For myself, I was constantly astonished to hear a Roman Catholic brother (or sister, for Joan Chatfield of the Maryknoll Sisters was a member of the Roman Catholic team) cite a biblical text in a discussion, quoting chapter and verse from memory. Nothing surprised me more, I think, than our degree of consensus on baptism. I have always supposed that Roman Catholics had a mechanical view of baptism and regarded all baptized people as ipso facto regenerate Christians. But no! They were in full agreement with this statement: “Baptism must never be isolated, either in theology or in practice, from the context of conversion. It belongs essentially to the whole process of repentance, faith, regeneration by the Holy Spirit, and membership of the covenant community, the church. None of us accepts a mechanical view of baptism.”

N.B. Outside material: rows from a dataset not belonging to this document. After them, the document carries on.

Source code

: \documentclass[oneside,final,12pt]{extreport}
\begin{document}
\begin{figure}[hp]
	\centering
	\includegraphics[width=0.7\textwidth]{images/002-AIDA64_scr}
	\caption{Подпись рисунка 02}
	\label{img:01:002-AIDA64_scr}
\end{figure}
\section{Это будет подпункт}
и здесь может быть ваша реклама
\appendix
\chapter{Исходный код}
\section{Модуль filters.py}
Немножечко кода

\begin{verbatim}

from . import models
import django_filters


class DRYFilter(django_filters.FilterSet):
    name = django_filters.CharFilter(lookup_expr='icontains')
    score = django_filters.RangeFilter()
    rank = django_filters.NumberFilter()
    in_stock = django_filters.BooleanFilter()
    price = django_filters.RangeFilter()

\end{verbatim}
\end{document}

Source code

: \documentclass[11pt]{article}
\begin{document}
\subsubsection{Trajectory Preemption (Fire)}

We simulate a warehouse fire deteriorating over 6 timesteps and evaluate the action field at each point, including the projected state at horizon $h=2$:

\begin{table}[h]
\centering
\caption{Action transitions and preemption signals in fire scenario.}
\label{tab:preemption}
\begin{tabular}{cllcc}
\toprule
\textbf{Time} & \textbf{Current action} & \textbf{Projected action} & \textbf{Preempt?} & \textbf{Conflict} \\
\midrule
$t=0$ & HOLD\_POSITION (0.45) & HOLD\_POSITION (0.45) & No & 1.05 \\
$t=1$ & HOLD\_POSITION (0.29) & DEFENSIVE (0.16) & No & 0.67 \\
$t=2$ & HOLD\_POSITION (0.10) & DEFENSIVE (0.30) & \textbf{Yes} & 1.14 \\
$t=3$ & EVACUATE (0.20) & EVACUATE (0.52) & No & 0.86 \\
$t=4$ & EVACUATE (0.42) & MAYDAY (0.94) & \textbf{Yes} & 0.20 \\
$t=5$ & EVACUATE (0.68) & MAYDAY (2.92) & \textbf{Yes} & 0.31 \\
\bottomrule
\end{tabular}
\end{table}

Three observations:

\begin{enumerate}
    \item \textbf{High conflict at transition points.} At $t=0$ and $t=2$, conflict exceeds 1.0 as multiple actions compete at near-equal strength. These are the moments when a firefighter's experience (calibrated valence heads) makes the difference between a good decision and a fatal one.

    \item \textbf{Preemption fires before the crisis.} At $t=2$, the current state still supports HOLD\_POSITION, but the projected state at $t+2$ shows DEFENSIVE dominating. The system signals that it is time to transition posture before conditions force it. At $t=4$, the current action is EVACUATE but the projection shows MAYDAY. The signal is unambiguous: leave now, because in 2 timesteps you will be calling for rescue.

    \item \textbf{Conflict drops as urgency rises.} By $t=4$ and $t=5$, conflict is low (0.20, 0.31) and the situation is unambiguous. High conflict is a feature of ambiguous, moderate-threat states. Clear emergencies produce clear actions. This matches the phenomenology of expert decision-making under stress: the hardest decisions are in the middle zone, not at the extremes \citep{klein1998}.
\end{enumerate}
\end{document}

We hope to meet again and to tackle in greater depth some of the main issues that still divide us. I find myself hoping and praying that evangelicals worldwide will take more initiatives to develop friendly conversations with Roman Catholics based on common Bible study. It would be tragic indeed if God’s purpose of reformation were frustrated by our evangelical stand-offishness. One of the Nottingham Congress’s final “Declarations of Intent” concerned Roman Catholics and said: “We renew our commitment to seek with them the truth of God and the unity he wills, in obedience to our common Lord on the basis of Scripture.”